* **Material provided**:
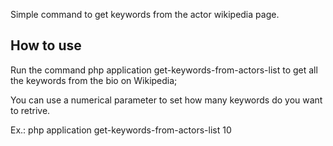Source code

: Simple command to get keywords from the actor wikipedia page.


## How to use

Run the command php application get-keywords-from-actors-list to get all the keywords from the bio on Wikipedia;

You can use a numerical parameter to set how many keywords do you want to retrive.

Ex.: php application get-keywords-from-actors-list 10

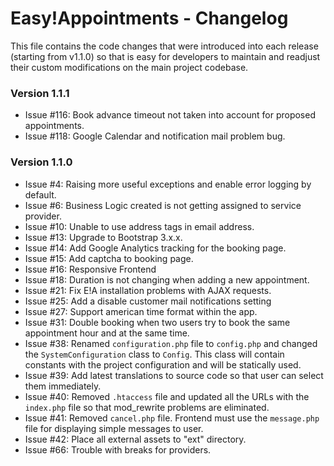 # Easy!Appointments - Changelog
This file contains the code changes that were introduced into each release
(starting from v1.1.0) so that is easy for developers to maintain and readjust
their custom modifications on the main project codebase.

### Version 1.1.1
- Issue #116: Book advance timeout not taken into account for proposed appointments.
- Issue #118: Google Calendar and notification mail problem bug.

### Version 1.1.0
- Issue #4: Raising more useful exceptions and enable error logging by default.
- Issue #6: Business Logic created is not getting assigned to service provider.
- Issue #10: Unable to use address tags in email address.
- Issue #13: Upgrade to Bootstrap 3.x.x.
- Issue #14: Add Google Analytics tracking for the booking page.
- Issue #15: Add captcha to booking page.
- Issue #16: Responsive Frontend
- Issue #18: Duration is not changing when adding a new appointment.
- Issue #21: Fix E!A installation problems with AJAX requests.
- Issue #25: Add a disable customer mail notifications setting
- Issue #27: Support american time format within the app.
- Issue #31: Double booking when two users try to book the same appointment hour and at the same time.
- Issue #38: Renamed `configuration.php` file to `config.php` and changed the `SystemConfiguration` class to `Config`. This class will contain constants with the project configuration and will be statically used.
- Issue #39: Add latest translations to source code so that user can select them immediately.
- Issue #40: Removed `.htaccess` file and updated all the URLs with the `index.php` file so that mod_rewrite problems are eliminated.
- Issue #41: Removed `cancel.php` file. Frontend must use the `message.php` file for displaying simple messages to user.
- Issue #42: Place all external assets to "ext" directory.
- Issue #66: Trouble with breaks for providers.
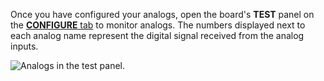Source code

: Once you have configured your analogs, open the board's **TEST** panel on the [**CONFIGURE** tab](/configure/) to monitor analogs.
The numbers displayed next to each analog name represent the digital signal received from the analog inputs.

![Analogs in the test panel.](/components/board/analogs-control-tab.png)
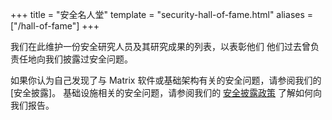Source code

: +++
title = "安全名人堂"
template = "security-hall-of-fame.html"
aliases = ["/hall-of-fame"]
+++

我们在此维护一份安全研究人员及其研究成果的列表，以表彰他们
他们过去曾负责任地向我们披露过安全问题。

如果你认为自己发现了与 Matrix 软件或基础架构有关的安全问题，请参阅我们的 [安全披露]。
基础设施相关的安全问题，请参阅我们的 [安全披露政策](/security-disclosure-policy)
了解如何向我们报告。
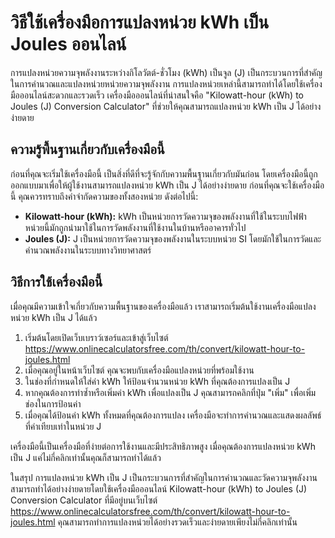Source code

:วิธีใช้เครื่องมือการแปลงหน่วย kWh เป็น Joules ออนไลน์
=====================================================

การแปลงหน่วยความจุพลังงานระหว่างกิโลวัตต์-ชั่วโมง (kWh) เป็นจูล (J) เป็นกระบวนการที่สำคัญในการคำนวณและแปลงหน่วยหน่วยความจุพลังงาน การแปลงหน่วยเหล่านี้สามารถทำได้โดยใช้เครื่องมือออนไลน์สะดวกและรวดเร็ว เครื่องมือออนไลน์ที่น่าสนใจคือ "Kilowatt-hour (kWh) to Joules (J) Conversion Calculator" ที่ช่วยให้คุณสามารถแปลงหน่วย kWh เป็น J ได้อย่างง่ายดาย

ความรู้พื้นฐานเกี่ยวกับเครื่องมือนี้
------------------------------------

ก่อนที่คุณจะเริ่มใช้เครื่องมือนี้ เป็นสิ่งที่ดีที่จะรู้จักกับความพื้นฐานเกี่ยวกับมันก่อน โดยเครื่องมือนี้ถูกออกแบบมาเพื่อให้ผู้ใช้งานสามารถแปลงหน่วย kWh เป็น J ได้อย่างง่ายดาย ก่อนที่คุณจะใช้เครื่องมือนี้ คุณควรทราบถึงคำจำกัดความของทั้งสองหน่วย ดังต่อไปนี้:

- **Kilowatt-hour (kWh):** kWh เป็นหน่วยการวัดความจุของพลังงานที่ใช้ในระบบไฟฟ้า หน่วยนี้มักถูกนำมาใช้ในการวัดพลังงานที่ใช้งานในบ้านหรืออาคารทั่วไป
- **Joules (J):** J เป็นหน่วยการวัดความจุของพลังงานในระบบหน่วย SI โดยมักใช้ในการวัดและคำนวณพลังงานในระบบทางวิทยาศาสตร์

วิธีการใช้เครื่องมือนี้
-----------------------

เมื่อคุณมีความเข้าใจเกี่ยวกับความพื้นฐานของเครื่องมือแล้ว เราสามารถเริ่มต้นใช้งานเครื่องมือแปลงหน่วย kWh เป็น J ได้แล้ว

1. เริ่มต้นโดยเปิดเว็บเบราว์เซอร์และเข้าสู่เว็บไซต์ <https://www.onlinecalculatorsfree.com/th/convert/kilowatt-hour-to-joules.html>
2. เมื่อคุณอยู่ในหน้าเว็บไซต์ คุณจะพบกับเครื่องมือแปลงหน่วยที่พร้อมใช้งาน
3. ในช่องที่กำหนดให้ใส่ค่า kWh ให้ป้อนจำนวนหน่วย kWh ที่คุณต้องการแปลงเป็น J
4. หากคุณต้องการทำซ้ำหรือเพิ่มค่า kWh เพื่อแปลงเป็น J คุณสามารถคลิกที่ปุ่ม "เพิ่ม" เพื่อเพิ่มช่องในการป้อนค่า
5. เมื่อคุณได้ป้อนค่า kWh ทั้งหมดที่คุณต้องการแปลง เครื่องมือจะทำการคำนวณและแสดงผลลัพธ์ที่ค่าเทียบเท่าในหน่วย J

เครื่องมือนี้เป็นเครื่องมือที่ง่ายต่อการใช้งานและมีประสิทธิภาพสูง เมื่อคุณต้องการแปลงหน่วย kWh เป็น J แค่ไม่กี่คลิกเท่านั้นคุณก็สามารถทำได้แล้ว

ในสรุป การแปลงหน่วย kWh เป็น J เป็นกระบวนการที่สำคัญในการคำนวณและวัดความจุพลังงาน สามารถทำได้อย่างง่ายดายโดยใช้เครื่องมือออนไลน์ Kilowatt-hour (kWh) to Joules (J) Conversion Calculator ที่มีอยู่บนเว็บไซต์ <https://www.onlinecalculatorsfree.com/th/convert/kilowatt-hour-to-joules.html> คุณสามารถทำการแปลงหน่วยได้อย่างรวดเร็วและง่ายดายเพียงไม่กี่คลิกเท่านั้น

* **The task**: Provide an exact transcript of the lines from the one that holds "เป็น J แค่ไม่กี่คลิกเท่านั้นคุณก็สามารถทำได้แล้ว" through the final line of the data above.

* **Response area**:
เครื่องมือนี้เป็นเครื่องมือที่ง่ายต่อการใช้งานและมีประสิทธิภาพสูง เมื่อคุณต้องการแปลงหน่วย kWh เป็น J แค่ไม่กี่คลิกเท่านั้นคุณก็สามารถทำได้แล้ว

ในสรุป การแปลงหน่วย kWh เป็น J เป็นกระบวนการที่สำคัญในการคำนวณและวัดความจุพลังงาน สามารถทำได้อย่างง่ายดายโดยใช้เครื่องมือออนไลน์ Kilowatt-hour (kWh) to Joules (J) Conversion Calculator ที่มีอยู่บนเว็บไซต์ <https://www.onlinecalculatorsfree.com/th/convert/kilowatt-hour-to-joules.html> คุณสามารถทำการแปลงหน่วยได้อย่างรวดเร็วและง่ายดายเพียงไม่กี่คลิกเท่านั้น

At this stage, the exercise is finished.